Mas o twist mais interessante neste conceito é a concepção do próprio Baxter. Inicialmente parece ser apenas um empregado sem espinha que tem receio de dizer “não” aos chefes. Mas depois apercebemo-nos, tal como havia acontecido em ‘Some Like it Hot’, que Lemmon demonstra uma enganadora vulnerabilidade. Baxter pode ser um zé-ninguém num mundo descaracterizado, mas tem também alguma perversidade intrínseca, quer em termos de pensamentos sexuais (veja-se a facilidade com que engata uma mulher casada num momento de desespero a meio do filme), quer na forma como usa as várias situações em seu próprio proveito. Sente-se lisonjeado quando os vizinhos pensam que é ele que leva mulheres para o apartamento praticamente todas as noites e nunca os desdiz (Wilder irá brincar com esse mal entendido mais do que uma vez). E sem escrúpulos, pelo menos até pouco antes do final, troca o uso do apartamento por cunhas para subir nas fileiras da empresa. Ao contrário de Marty, nada há de inocente nesta atitude, e esta é talvez a declaração mais pungente de todas; como o próprio sistema há muito corrompeu Baxter, sem na realidade ele ter ganho alguma coisa com isso, porque nunca deixou de ser quem é. Está num limbo, preso, suficientemente desencantado com a vida para aceitar ser corrompido mas suficientemente honesto para não colher as respectivas recompensas.

"Esta é talvez a declaração mais pungente de todas; como o próprio sistema há muito corrompeu Baxter, sem na realidade ele ter ganho alguma coisa com isso, porque nunca deixou de ser quem é.
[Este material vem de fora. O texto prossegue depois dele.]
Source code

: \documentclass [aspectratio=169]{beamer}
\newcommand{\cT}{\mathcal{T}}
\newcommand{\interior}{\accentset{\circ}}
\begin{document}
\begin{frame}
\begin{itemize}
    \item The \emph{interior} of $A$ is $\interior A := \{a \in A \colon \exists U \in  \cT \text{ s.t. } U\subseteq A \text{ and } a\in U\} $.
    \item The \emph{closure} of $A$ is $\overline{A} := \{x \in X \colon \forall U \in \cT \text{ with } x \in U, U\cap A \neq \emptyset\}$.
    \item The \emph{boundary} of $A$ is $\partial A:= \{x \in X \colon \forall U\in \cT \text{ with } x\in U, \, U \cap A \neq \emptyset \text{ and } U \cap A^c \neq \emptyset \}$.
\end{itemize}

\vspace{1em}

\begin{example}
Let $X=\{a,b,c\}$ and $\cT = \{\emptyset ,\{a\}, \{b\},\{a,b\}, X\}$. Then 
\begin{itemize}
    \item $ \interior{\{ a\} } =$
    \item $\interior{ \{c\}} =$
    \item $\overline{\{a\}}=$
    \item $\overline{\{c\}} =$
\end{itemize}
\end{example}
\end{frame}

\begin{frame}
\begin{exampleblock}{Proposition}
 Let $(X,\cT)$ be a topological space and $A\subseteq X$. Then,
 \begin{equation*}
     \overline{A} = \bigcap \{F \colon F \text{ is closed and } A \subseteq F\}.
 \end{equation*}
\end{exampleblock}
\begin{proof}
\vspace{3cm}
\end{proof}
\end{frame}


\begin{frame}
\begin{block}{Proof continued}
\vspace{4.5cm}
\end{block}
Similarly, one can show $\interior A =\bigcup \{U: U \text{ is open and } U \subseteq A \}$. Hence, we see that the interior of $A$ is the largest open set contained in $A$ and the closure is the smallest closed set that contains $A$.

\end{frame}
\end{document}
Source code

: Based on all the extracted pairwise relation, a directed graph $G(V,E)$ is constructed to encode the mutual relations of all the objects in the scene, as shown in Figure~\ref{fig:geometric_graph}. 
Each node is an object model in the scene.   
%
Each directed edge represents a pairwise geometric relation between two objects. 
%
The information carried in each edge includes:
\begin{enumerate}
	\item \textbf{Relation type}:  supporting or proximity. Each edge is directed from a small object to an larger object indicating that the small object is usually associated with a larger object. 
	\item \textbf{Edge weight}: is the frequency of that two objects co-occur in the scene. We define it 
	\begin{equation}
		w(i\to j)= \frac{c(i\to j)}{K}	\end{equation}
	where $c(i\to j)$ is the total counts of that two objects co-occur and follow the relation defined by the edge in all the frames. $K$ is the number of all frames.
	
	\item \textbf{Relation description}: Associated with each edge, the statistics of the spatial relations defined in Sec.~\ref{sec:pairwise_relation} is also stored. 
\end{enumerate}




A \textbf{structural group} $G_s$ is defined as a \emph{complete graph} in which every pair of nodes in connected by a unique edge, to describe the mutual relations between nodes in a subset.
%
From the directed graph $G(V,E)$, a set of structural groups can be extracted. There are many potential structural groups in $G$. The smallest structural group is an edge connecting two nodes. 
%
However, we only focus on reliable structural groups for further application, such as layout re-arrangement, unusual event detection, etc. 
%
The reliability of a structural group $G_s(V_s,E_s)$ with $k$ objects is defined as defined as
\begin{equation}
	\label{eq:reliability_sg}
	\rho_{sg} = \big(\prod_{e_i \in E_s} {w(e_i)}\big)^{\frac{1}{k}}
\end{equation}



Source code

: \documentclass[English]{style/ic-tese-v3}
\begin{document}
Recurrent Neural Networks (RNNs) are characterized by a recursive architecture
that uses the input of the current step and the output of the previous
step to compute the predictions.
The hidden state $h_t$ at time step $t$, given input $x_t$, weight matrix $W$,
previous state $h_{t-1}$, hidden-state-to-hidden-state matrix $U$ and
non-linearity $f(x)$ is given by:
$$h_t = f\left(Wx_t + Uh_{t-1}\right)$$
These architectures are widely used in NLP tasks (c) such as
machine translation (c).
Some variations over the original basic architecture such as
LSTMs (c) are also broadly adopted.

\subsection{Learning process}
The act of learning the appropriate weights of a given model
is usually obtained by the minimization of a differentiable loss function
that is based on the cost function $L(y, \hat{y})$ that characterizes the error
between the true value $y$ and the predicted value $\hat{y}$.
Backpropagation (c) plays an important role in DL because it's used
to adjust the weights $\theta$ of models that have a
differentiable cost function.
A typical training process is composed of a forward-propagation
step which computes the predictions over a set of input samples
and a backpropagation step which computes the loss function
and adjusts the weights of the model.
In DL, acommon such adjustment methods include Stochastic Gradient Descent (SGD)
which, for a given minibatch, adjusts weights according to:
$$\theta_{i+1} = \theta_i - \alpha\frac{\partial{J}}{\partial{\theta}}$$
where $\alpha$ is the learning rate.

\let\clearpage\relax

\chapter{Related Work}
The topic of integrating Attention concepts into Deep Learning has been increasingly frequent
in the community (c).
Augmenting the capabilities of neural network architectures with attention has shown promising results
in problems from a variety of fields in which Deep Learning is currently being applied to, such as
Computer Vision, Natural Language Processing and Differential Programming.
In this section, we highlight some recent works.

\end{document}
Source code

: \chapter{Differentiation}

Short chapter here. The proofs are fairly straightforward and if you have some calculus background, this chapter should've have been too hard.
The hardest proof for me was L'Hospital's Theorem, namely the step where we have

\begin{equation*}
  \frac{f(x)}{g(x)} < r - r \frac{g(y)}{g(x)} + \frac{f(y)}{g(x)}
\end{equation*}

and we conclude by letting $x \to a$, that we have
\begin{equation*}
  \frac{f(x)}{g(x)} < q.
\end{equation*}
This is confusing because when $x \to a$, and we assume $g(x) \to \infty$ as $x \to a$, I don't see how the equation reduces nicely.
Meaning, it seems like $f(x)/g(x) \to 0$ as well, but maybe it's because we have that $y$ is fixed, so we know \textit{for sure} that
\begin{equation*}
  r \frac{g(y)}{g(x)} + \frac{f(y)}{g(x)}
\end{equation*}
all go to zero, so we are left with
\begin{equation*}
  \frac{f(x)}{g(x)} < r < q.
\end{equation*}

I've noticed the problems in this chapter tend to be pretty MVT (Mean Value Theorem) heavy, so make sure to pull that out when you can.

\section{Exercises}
Está num limbo, preso, suficientemente desencantado com a vida para aceitar ser corrompido mas suficientemente honesto para não colher as respectivas recompensas."

Um dia Baxter é chamado ao gabinete do chefe da empresa, Sheldrake (Fred MacMurray no seu último grande papel), pensando que irá ser promovido graças às cunhas da sua ‘clientela’. Mas tudo o que Sheldrake quer é usar o seu apartamento para um encontro extraconjugal. Sem opção de recusar o chefe, Baxter capitula, e recebe em troca dois bilhetes para o teatro que o patrão lhe dá para que se ocupe nessa noite. Imediatamente Baxter ganha coragem para convidar a ascensorista da empresa, a delicada Fran (Shirley MacLaine num papel usual nesta época; perderia o Óscar para Elizabeth Taylor), outra inadaptada que, como de costume, tem um bom coração mas nunca é bafejada pela sorte, nem na vida nem nos amores. Ela gosta de Baxter (como lhe diz, é o único trabalhador que nunca a tentou engatar) mas recusa o convite porque tem outros planos. O que o filme nos revela, num pedaço de lírica ironia, é que ela se dirige, sem o saber, precisamente para o apartamento de Baxter. É ela a amante do patrão.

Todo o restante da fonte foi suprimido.